IndexIQ Files For IQ Short Alpha ETF

IndexIQ has filed paperwork with the SEC for a “IQ Short Alpha ETF.” The IQ Short Alpha ETF (the “Fund”) seeks capital appreciation through short sales of primarily U.S. listed equity securities. They did not specify a trading symbol or expense ratio in the initial filing.


Investment Philosophy

According to conventional equity investing, whereby an investor “goes long,” the investor profits from an increase in the price of the stock. In contrast, “short selling” involves selling stock that has been borrowed from a third party with the intention of buying identical stock back at a later date to return to that third party. The basic principle of short selling is that selling stock now at a high price, to buy later at a lower price, is profitable. The short seller hopes to profit from a decline in the price of the assets between the sale and the repurchase, as the seller will pay less to buy the assets than it received on selling them. By identifying certain characteristics that make particular stocks likely to decline in value, a strategist can generate positive returns from short selling.

Investment Process

The portfolio management team uses equity recommendations from a leading investment research firm serving leading hedge funds, institutions, and other investors as the basis for the Fund’s positions.
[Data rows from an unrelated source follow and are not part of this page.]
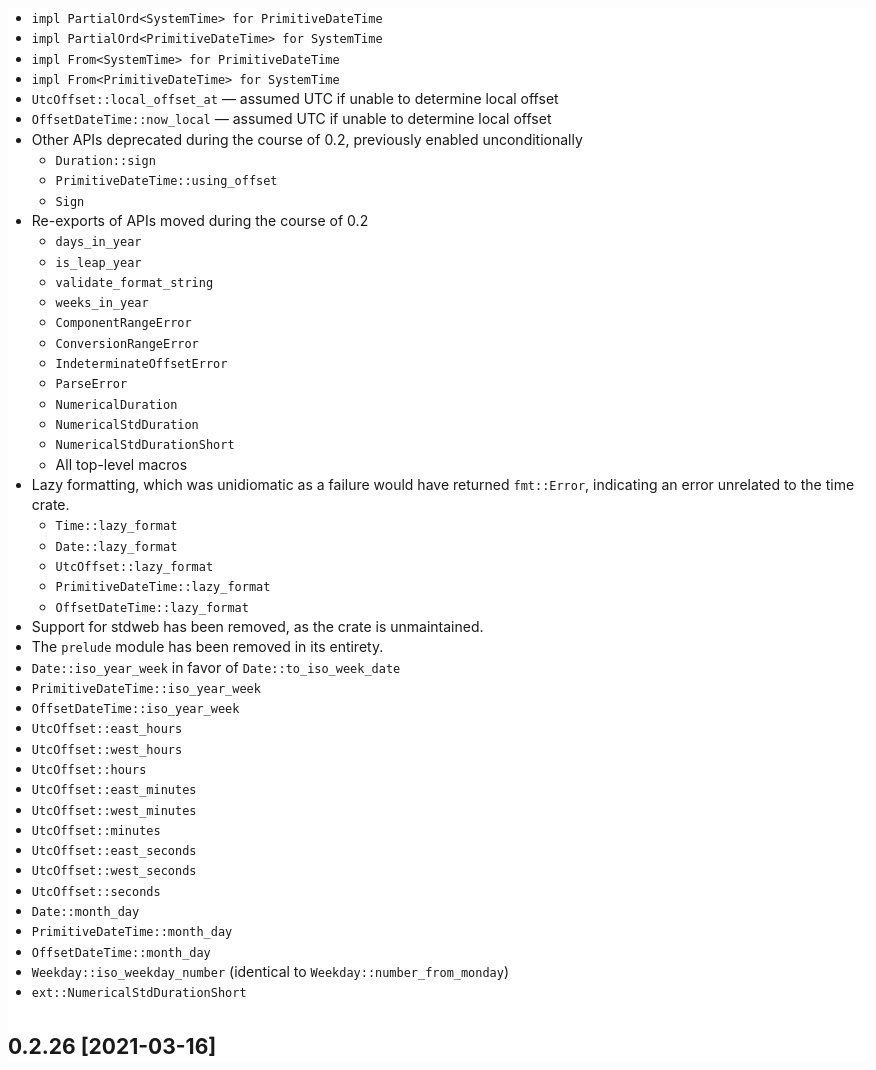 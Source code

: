   - `impl PartialOrd<SystemTime> for PrimitiveDateTime`
  - `impl PartialOrd<PrimitiveDateTime> for SystemTime`
  - `impl From<SystemTime> for PrimitiveDateTime`
  - `impl From<PrimitiveDateTime> for SystemTime`
  - `UtcOffset::local_offset_at` — assumed UTC if unable to determine local offset
  - `OffsetDateTime::now_local` — assumed UTC if unable to determine local offset
- Other APIs deprecated during the course of 0.2, previously enabled unconditionally
  - `Duration::sign`
  - `PrimitiveDateTime::using_offset`
  - `Sign`
- Re-exports of APIs moved during the course of 0.2
  - `days_in_year`
  - `is_leap_year`
  - `validate_format_string`
  - `weeks_in_year`
  - `ComponentRangeError`
  - `ConversionRangeError`
  - `IndeterminateOffsetError`
  - `ParseError`
  - `NumericalDuration`
  - `NumericalStdDuration`
  - `NumericalStdDurationShort`
  - All top-level macros
- Lazy formatting, which was unidiomatic as a failure would have returned `fmt::Error`, indicating
  an error unrelated to the time crate.
  - `Time::lazy_format`
  - `Date::lazy_format`
  - `UtcOffset::lazy_format`
  - `PrimitiveDateTime::lazy_format`
  - `OffsetDateTime::lazy_format`
- Support for stdweb has been removed, as the crate is unmaintained.
- The `prelude` module has been removed in its entirety.
- `Date::iso_year_week` in favor of `Date::to_iso_week_date`
- `PrimitiveDateTime::iso_year_week`
- `OffsetDateTime::iso_year_week`
- `UtcOffset::east_hours`
- `UtcOffset::west_hours`
- `UtcOffset::hours`
- `UtcOffset::east_minutes`
- `UtcOffset::west_minutes`
- `UtcOffset::minutes`
- `UtcOffset::east_seconds`
- `UtcOffset::west_seconds`
- `UtcOffset::seconds`
- `Date::month_day`
- `PrimitiveDateTime::month_day`
- `OffsetDateTime::month_day`
- `Weekday::iso_weekday_number` (identical to `Weekday::number_from_monday`)
- `ext::NumericalStdDurationShort`

## 0.2.26 [2021-03-16]


[keep a changelog]: https://keepachangelog.com/en/1.0.0/
[semantic versioning]: https://semver.org/spec/v2.0.0.html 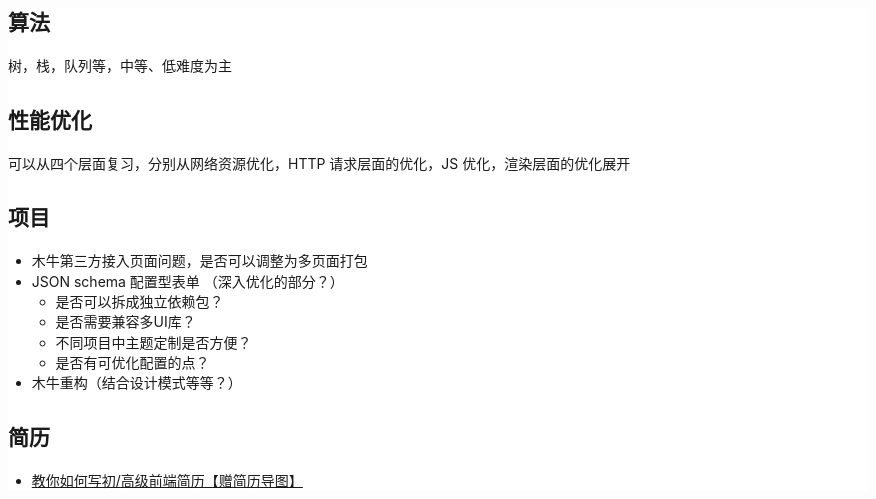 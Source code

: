 ## 算法

树，栈，队列等，中等、低难度为主

## 性能优化

可以从四个层面复习，分别从网络资源优化，HTTP 请求层面的优化，JS 优化，渲染层面的优化展开

## 项目

+ 木牛第三方接入页面问题，是否可以调整为多页面打包
+ JSON schema 配置型表单 （深入优化的部分？）
  + 是否可以拆成独立依赖包？
  + 是否需要兼容多UI库？
  + 不同项目中主题定制是否方便？
  + 是否有可优化配置的点？
+ 木牛重构（结合设计模式等等？）

## 简历

+ [教你如何写初/高级前端简历【赠简历导图】](https://juejin.im/post/5e91a0a4518825739837bf84) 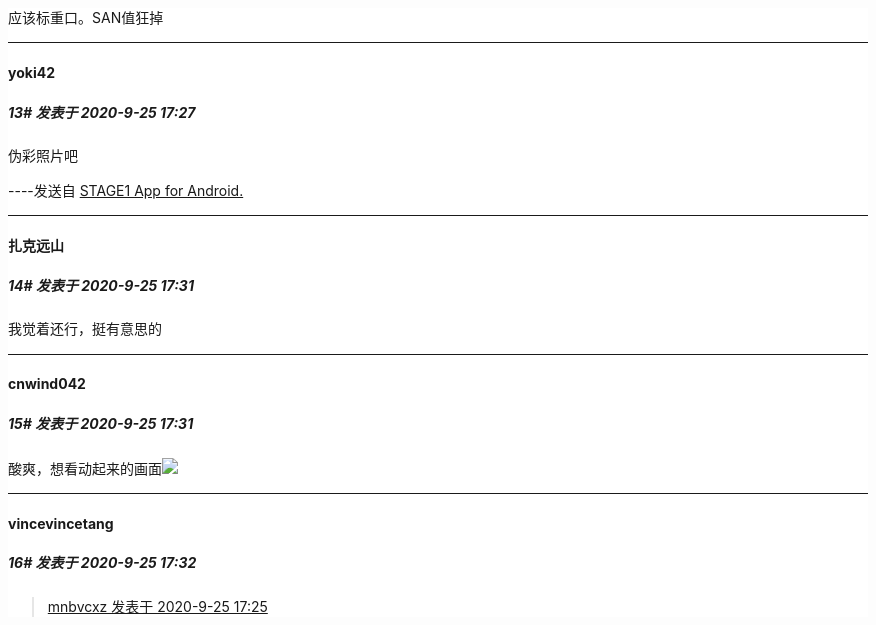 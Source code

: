 


应该标重口。SAN值狂掉







*****

####  yoki42  
##### 13#       发表于 2020-9-25 17:27




伪彩照片吧


----发送自 [STAGE1 App for Android.](http://stage1.5j4m.com/?1.32)







*****

####  扎克远山  
##### 14#       发表于 2020-9-25 17:31




我觉着还行，挺有意思的







*****

####  cnwind042  
##### 15#       发表于 2020-9-25 17:31




酸爽，想看动起来的画面<img src="https://static.saraba1st.com/image/smiley/face2017/040.png" referrerpolicy="no-referrer">







*****

####  vincevincetang  
##### 16#       发表于 2020-9-25 17:32



<blockquote><a href="httphttps://bbs.saraba1st.com/2b/forum.php?mod=redirect&amp;goto=findpost&amp;pid=48852185&amp;ptid=1961862" target="_blank">mnbvcxz 发表于 2020-9-25 17:25</a>
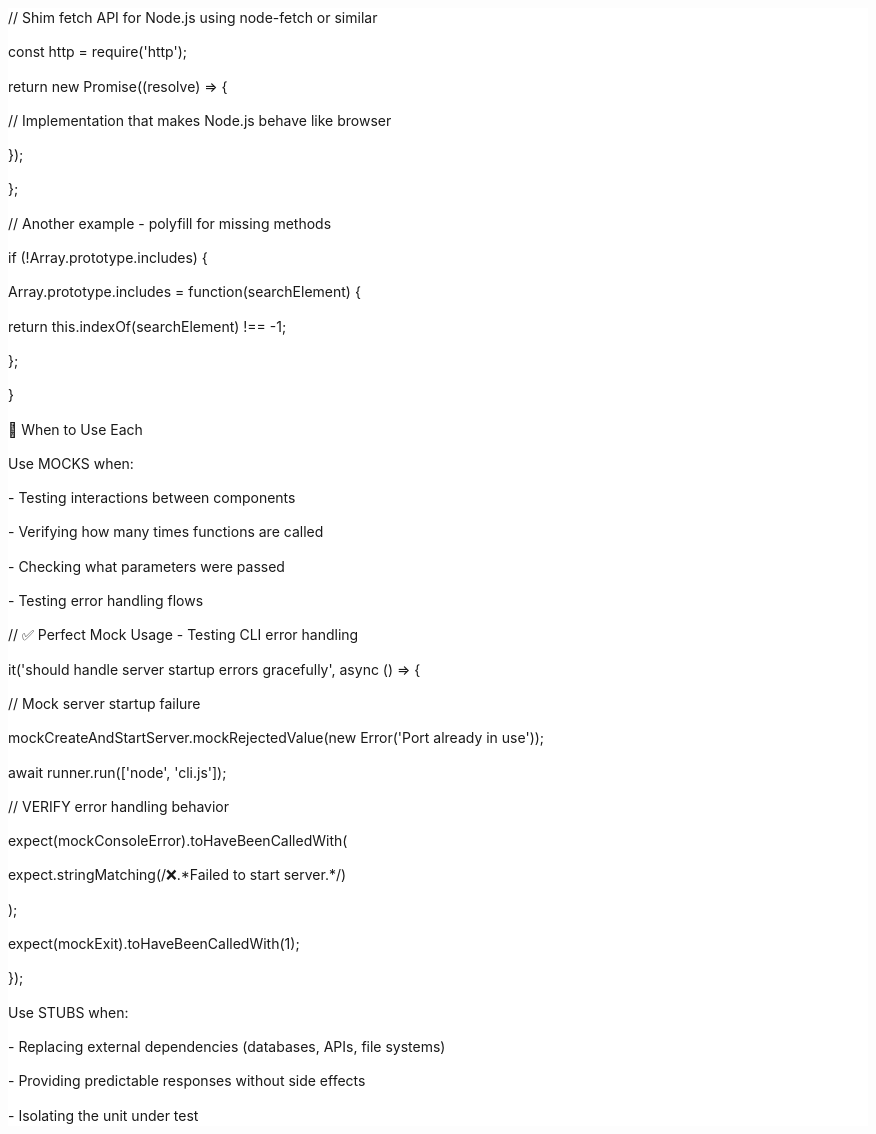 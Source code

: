 // Shim fetch API for Node.js using node-fetch or similar

const http = require('http');

return new Promise((resolve) => {

// Implementation that makes Node.js behave like browser

});

};

// Another example - polyfill for missing methods

if (!Array.prototype.includes) {

Array.prototype.includes = function(searchElement) {

return this.indexOf(searchElement) !== -1;

};

}

🎯 When to Use Each

Use MOCKS when:

\- Testing interactions between components

\- Verifying how many times functions are called

\- Checking what parameters were passed

\- Testing error handling flows

// ✅ Perfect Mock Usage - Testing CLI error handling

it('should handle server startup errors gracefully', async () => {

// Mock server startup failure

mockCreateAndStartServer.mockRejectedValue(new Error('Port already in use'));

await runner.run(\['node', 'cli.js'\]);

// VERIFY error handling behavior

expect(mockConsoleError).toHaveBeenCalledWith(

expect.stringMatching(/❌.\*Failed to start server.\*/)

);

expect(mockExit).toHaveBeenCalledWith(1);

});

Use STUBS when:

\- Replacing external dependencies (databases, APIs, file systems)

\- Providing predictable responses without side effects

\- Isolating the unit under test
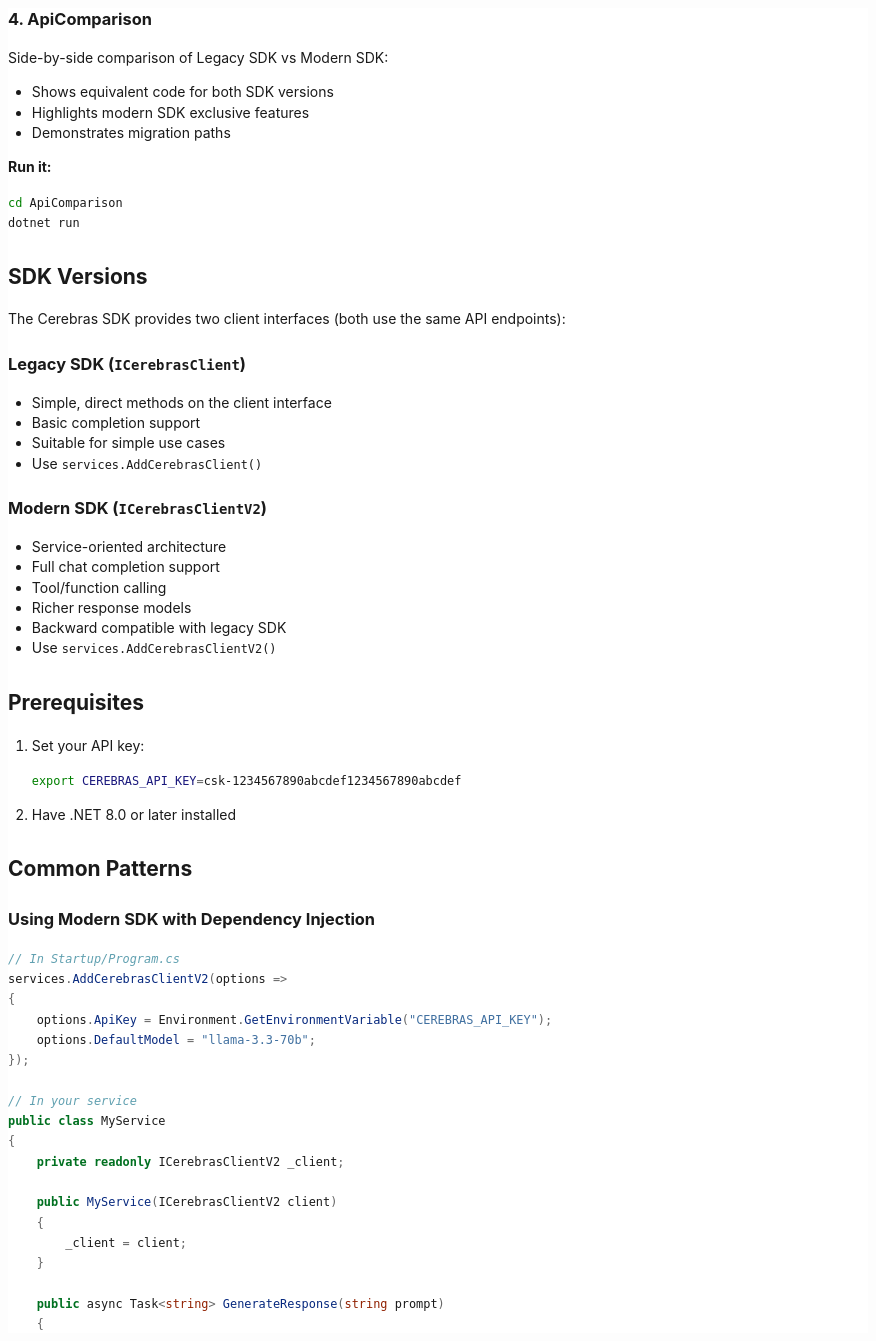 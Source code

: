 ### 4. ApiComparison
Side-by-side comparison of Legacy SDK vs Modern SDK:
- Shows equivalent code for both SDK versions
- Highlights modern SDK exclusive features
- Demonstrates migration paths

**Run it:**
```bash
cd ApiComparison
dotnet run
```

## SDK Versions

The Cerebras SDK provides two client interfaces (both use the same API endpoints):

### Legacy SDK (`ICerebrasClient`)
- Simple, direct methods on the client interface
- Basic completion support
- Suitable for simple use cases
- Use `services.AddCerebrasClient()`

### Modern SDK (`ICerebrasClientV2`)
- Service-oriented architecture
- Full chat completion support
- Tool/function calling
- Richer response models
- Backward compatible with legacy SDK
- Use `services.AddCerebrasClientV2()`

## Prerequisites

1. Set your API key:
   ```bash
   export CEREBRAS_API_KEY=csk-1234567890abcdef1234567890abcdef
   ```

2. Have .NET 8.0 or later installed

## Common Patterns

### Using Modern SDK with Dependency Injection

```csharp
// In Startup/Program.cs
services.AddCerebrasClientV2(options =>
{
    options.ApiKey = Environment.GetEnvironmentVariable("CEREBRAS_API_KEY");
    options.DefaultModel = "llama-3.3-70b";
});

// In your service
public class MyService
{
    private readonly ICerebrasClientV2 _client;
    
    public MyService(ICerebrasClientV2 client)
    {
        _client = client;
    }
    
    public async Task<string> GenerateResponse(string prompt)
    {
```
Each day, the research firm produces and delivers to the portfolio manager a group of equity security recommendations that the research firm deems to have the greatest potential for capital depreciation. These equities comprise the Fund’s portfolio. The recommendations may include exchange-traded funds (“ETFs”) registered pursuant to the Investment Company Act of 1940 (the “1940 Act”), exchange-traded notes (“ETNs”) and other exchange-traded products (“ETPs”).

The research firm uses a combination of fundamental macro and sector research along with quantitative models to generate investment ideas. The portfolio management team then takes the individual equity recommendations that come from the research firm and assigns them a volatility-adjusted weight. Accordingly, the equities with the lowest volatility are given the largest weights and the equities with the highest volatility are given the smallest weights.